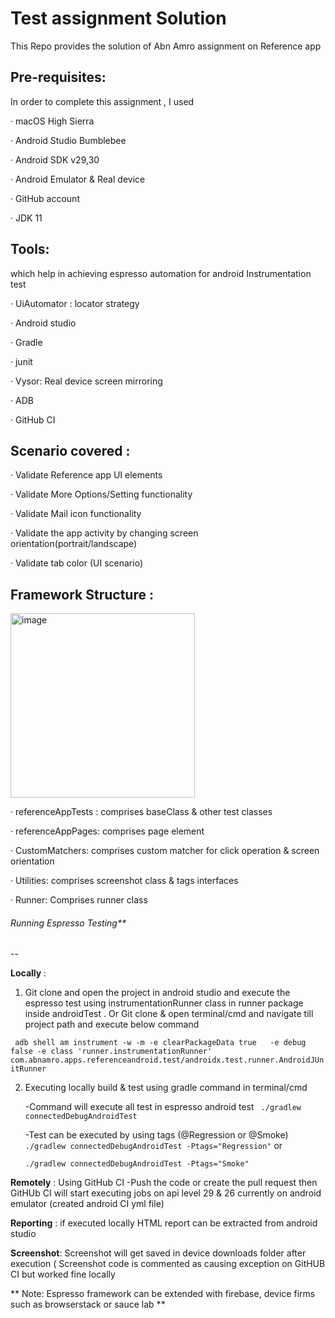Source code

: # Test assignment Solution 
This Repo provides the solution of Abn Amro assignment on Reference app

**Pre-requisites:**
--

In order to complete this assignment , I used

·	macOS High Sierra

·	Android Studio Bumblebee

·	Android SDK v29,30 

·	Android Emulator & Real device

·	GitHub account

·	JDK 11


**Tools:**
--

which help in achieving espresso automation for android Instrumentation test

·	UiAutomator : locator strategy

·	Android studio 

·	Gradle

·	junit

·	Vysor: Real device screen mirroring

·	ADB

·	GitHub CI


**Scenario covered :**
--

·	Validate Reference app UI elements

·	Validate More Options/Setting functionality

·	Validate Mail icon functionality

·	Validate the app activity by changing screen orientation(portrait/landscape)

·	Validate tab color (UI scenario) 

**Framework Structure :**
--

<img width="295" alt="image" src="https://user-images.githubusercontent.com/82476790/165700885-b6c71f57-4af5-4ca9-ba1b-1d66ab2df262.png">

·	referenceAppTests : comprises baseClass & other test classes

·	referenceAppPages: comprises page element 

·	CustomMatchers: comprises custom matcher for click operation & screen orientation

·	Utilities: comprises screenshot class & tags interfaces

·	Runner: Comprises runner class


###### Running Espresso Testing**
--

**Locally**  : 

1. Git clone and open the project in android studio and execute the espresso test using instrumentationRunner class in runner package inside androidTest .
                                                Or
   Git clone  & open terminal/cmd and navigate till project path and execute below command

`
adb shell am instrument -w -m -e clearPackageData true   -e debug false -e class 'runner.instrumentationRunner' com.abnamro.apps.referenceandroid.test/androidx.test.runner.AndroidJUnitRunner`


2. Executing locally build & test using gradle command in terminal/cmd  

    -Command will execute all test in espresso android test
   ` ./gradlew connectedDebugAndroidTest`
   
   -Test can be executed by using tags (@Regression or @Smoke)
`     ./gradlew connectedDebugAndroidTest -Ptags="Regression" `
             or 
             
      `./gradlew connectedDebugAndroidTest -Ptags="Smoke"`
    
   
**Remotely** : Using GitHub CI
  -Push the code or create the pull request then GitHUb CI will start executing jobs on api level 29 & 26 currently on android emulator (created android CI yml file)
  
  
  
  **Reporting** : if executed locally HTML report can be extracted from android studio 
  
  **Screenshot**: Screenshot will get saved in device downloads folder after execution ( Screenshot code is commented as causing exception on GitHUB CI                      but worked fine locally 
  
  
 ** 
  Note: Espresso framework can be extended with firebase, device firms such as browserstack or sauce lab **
☆ ☆ ☆ ☆ ☆
_Work order_
Write out exactly the lines that fall from the line with "-Test can be" to the line with "-Push the code" in the records above, keeping both ends.

_Written answer_
   -Test can be executed by using tags (@Regression or @Smoke)
`     ./gradlew connectedDebugAndroidTest -Ptags="Regression" `
             or 
             
      `./gradlew connectedDebugAndroidTest -Ptags="Smoke"`
    
   
**Remotely** : Using GitHub CI
  -Push the code or create the pull request then GitHUb CI will start executing jobs on api level 29 & 26 currently on android emulator (created android CI yml file)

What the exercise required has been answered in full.